VigilFormer: Deformable Attention for Video Anomaly Detection with Causal Risk Inference

Researchers introduced VigilFormer, a video anomaly detection framework combining deformable spatio-temporal attention with causal temporal modeling, achieving state-of-the-art AUC scores of 87.83% on UCF-Crime, 97.21% on ShanghaiTech, and 89.74% on CUHK Avenue at 41.5 FPS on a single GPU. The model uses a Deformable Spatio-Temporal Encoder to reduce computational cost and an Adaptive Confidence Scheduler to skip low-information frames, outperforming existing weakly-supervised methods in both accuracy and speed.

arXiv:2606.14724v1 Announce Type: new Abstract: Video anomaly detection in surveillance settings must balance detection accuracy against real-time throughput, a tension that existing methods address either through stronger feature extractors or more efficient architectures, but rarely both.

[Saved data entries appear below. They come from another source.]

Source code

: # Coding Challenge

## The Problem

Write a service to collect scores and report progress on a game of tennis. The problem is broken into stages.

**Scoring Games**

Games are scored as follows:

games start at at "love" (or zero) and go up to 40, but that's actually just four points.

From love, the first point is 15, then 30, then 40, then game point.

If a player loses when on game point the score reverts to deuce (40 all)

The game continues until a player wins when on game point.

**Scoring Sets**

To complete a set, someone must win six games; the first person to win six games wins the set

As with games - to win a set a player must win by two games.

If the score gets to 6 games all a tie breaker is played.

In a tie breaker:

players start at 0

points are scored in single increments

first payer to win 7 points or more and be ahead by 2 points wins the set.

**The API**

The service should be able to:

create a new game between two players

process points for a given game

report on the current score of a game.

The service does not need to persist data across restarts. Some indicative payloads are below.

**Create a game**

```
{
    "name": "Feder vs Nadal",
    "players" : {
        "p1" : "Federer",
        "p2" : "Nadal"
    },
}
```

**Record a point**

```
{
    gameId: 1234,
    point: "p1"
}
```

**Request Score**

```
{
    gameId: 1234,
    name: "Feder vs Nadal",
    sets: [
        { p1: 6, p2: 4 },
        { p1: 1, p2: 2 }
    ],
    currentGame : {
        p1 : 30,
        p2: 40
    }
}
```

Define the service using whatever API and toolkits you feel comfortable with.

We present VigilFormer, a unified framework that combines deformable spatio-temporal attention with causal temporal modeling to detect anomalies in untrimmed surveillance video. The proposed Deformable Spatio-Temporal Encoder DSTE attends to a sparse set of informative locations across frames, avoiding the quadratic cost of dense attention while retaining the ability to capture irregular motion patterns. A Causal Anomaly Classifier CAC applies dilated causal convolutions over snippet-level features and optimizes a contrastive multiple-instance learning objective that separates anomalous and normal representations without frame-level labels. To meet deployment constraints, an Adaptive Confidence Scheduler ACS dynamically skips low-information frames at inference time, reducing redundant computation in static scenes. Evaluated on UCF-Crime, ShanghaiTech, and CUHK Avenue, VigilFormer achieves AUC scores of 87.83%, 97.21%, and 89.74% respectively, at 41.5 FPS on a single GPU, outperforming recent weakly-supervised methods in both accuracy and speed.